Le Québec s’est imposé, depuis une vingtaine d’années, comme l’un des foyers les plus vivaces du black metal hors de Scandinavie, et Spectral Wound en incarne aujourd’hui l’aile la plus directe. Loin des atermoiements atmosphériques, le groupe montréalais revendique un black metal âpre, rapide, hérité de la seconde vague, où prime la seule efficacité de l’attaque. Songs of Blood and Mire en offre une démonstration cinglante.

La critique (85 de moyenne sur huit chroniques) salue précisément ce refus des ornements. On loue une écriture nerveuse, un sens du riff qui rappelle les grandes heures du genre, et cette énergie brute qui balaie tout sur son passage. Là où tant de groupes cherchent la sophistication, Spectral Wound cultive la ligne claire de la violence.

Musicalement, le disque avance à découvert : tremolos incandescents, blast beats implacables, voix écorchée qui crache plus qu’elle ne chante. La production, volontairement crue mais lisible, laisse entendre chaque riff sans jamais gommer l’urgence.
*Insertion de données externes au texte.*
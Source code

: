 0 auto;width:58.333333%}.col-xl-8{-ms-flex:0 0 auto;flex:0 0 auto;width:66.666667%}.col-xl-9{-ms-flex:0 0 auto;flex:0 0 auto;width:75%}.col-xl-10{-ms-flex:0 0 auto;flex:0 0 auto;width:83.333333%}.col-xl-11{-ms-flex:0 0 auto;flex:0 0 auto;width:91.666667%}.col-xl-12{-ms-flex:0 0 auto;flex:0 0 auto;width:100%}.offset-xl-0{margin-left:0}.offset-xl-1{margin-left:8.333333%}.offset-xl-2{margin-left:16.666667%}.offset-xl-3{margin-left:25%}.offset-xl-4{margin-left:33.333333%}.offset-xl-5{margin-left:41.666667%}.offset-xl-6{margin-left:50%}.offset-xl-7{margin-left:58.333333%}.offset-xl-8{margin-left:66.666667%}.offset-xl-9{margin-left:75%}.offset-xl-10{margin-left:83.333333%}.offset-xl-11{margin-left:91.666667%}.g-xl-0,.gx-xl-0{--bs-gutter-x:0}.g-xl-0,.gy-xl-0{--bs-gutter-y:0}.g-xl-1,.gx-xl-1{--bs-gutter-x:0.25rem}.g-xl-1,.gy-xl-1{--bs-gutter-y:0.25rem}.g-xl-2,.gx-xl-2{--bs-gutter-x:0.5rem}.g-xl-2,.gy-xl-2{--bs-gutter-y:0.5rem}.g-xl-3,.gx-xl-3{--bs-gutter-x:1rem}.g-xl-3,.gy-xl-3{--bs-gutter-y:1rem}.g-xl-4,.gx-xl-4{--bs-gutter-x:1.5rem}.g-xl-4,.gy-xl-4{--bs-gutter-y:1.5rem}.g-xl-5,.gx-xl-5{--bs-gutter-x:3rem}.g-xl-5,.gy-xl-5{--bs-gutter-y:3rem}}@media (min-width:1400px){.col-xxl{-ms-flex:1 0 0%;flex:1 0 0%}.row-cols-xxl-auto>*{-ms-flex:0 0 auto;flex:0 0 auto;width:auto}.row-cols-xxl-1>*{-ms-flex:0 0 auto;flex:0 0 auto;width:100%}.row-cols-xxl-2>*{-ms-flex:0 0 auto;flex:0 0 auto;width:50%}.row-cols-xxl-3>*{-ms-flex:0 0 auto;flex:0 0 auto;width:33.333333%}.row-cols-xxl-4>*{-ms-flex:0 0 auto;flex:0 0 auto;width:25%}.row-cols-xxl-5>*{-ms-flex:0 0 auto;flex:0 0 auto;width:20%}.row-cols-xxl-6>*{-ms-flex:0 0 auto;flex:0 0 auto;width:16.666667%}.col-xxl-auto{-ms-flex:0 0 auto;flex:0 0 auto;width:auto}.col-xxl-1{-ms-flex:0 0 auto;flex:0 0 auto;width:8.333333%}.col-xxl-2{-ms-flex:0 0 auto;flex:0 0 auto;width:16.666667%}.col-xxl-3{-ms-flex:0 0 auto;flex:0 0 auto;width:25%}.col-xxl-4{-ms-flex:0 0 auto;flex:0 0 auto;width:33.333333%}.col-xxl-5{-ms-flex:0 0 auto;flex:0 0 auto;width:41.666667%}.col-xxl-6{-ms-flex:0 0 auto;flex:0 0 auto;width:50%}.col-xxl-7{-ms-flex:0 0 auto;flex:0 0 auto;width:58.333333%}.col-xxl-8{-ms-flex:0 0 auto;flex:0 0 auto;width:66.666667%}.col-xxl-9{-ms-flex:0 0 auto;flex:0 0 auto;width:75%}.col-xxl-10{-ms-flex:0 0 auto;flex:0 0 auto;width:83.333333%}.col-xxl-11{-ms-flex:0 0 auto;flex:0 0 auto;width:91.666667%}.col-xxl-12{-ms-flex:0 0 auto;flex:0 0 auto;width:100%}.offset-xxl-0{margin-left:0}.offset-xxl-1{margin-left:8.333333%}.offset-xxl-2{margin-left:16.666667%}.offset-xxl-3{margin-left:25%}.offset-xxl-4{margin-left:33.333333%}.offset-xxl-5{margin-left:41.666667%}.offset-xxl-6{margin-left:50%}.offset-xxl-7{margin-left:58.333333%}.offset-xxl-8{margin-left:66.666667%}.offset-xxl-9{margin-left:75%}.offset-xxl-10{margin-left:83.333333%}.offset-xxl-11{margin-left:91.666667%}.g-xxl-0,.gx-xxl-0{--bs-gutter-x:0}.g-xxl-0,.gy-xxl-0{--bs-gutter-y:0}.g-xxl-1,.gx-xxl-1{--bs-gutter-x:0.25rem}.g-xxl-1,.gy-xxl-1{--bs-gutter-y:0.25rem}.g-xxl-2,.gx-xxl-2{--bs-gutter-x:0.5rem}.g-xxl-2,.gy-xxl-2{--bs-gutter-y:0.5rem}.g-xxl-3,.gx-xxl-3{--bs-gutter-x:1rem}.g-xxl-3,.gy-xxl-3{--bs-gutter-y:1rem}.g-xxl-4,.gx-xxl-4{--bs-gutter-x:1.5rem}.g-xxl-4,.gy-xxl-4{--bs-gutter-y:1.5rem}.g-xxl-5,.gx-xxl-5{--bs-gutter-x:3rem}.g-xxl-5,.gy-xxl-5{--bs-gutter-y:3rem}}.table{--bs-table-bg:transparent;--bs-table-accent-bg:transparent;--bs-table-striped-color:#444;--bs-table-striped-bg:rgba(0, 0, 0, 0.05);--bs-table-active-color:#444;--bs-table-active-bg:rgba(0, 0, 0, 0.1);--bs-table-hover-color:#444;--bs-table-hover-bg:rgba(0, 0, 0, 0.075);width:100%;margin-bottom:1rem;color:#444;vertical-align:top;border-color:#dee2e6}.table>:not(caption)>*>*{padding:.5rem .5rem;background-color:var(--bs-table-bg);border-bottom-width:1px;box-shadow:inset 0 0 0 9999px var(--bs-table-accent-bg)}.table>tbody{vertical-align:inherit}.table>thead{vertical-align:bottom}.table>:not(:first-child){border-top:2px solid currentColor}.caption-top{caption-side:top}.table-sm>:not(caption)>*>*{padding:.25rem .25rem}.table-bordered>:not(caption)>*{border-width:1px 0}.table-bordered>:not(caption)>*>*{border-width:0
C’est un black metal de la charge frontale, qui assume sa filiation sans complexe et la porte à un point d’incandescence rare.
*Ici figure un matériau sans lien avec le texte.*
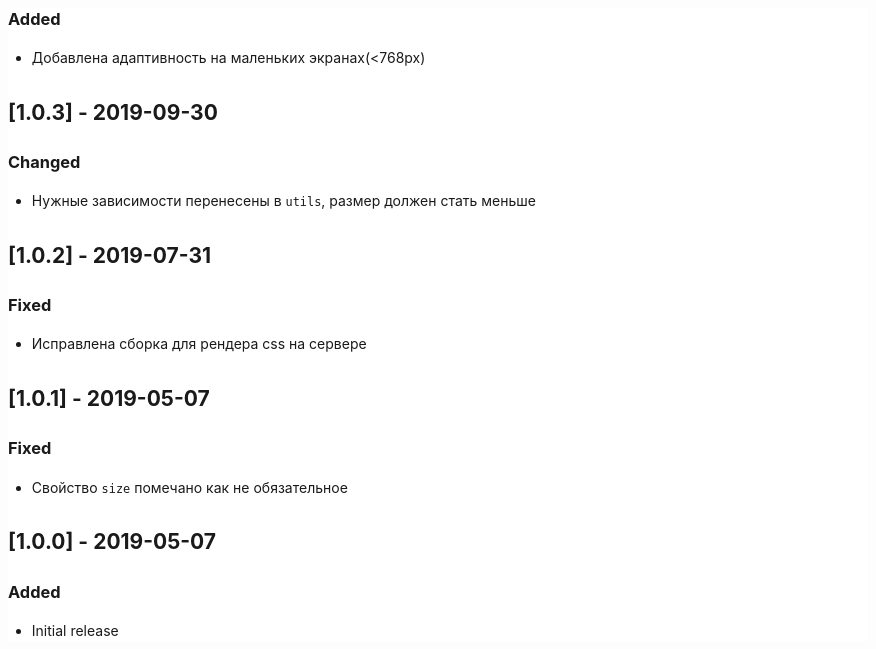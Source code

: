 ### Added

* Добавлена адаптивность на маленьких экранах(<768px)

## [1.0.3] - 2019-09-30

### Changed

* Нужные зависимости перенесены в `utils`, размер должен стать меньше

## [1.0.2] - 2019-07-31

### Fixed

* Исправлена сборка для рендера css на сервере

## [1.0.1] - 2019-05-07

### Fixed

* Свойство `size` помечано как не обязательное

## [1.0.0] - 2019-05-07

### Added

* Initial release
On objectera que l’entreprise n’invente rien : Spectral Wound ne réécrit pas les règles du genre, il les applique avec une conviction totale. Ceux qui attendent du black metal qu’il se réinvente à chaque disque resteront sur leur faim. Mais la maîtrise ici déployée rend l’objection presque dérisoire.

Verdict : 8.5/10. Un disque d’une intransigeance jouissive, qui rappelle que le black metal, réduit à son essence, conserve un pouvoir de sidération intact.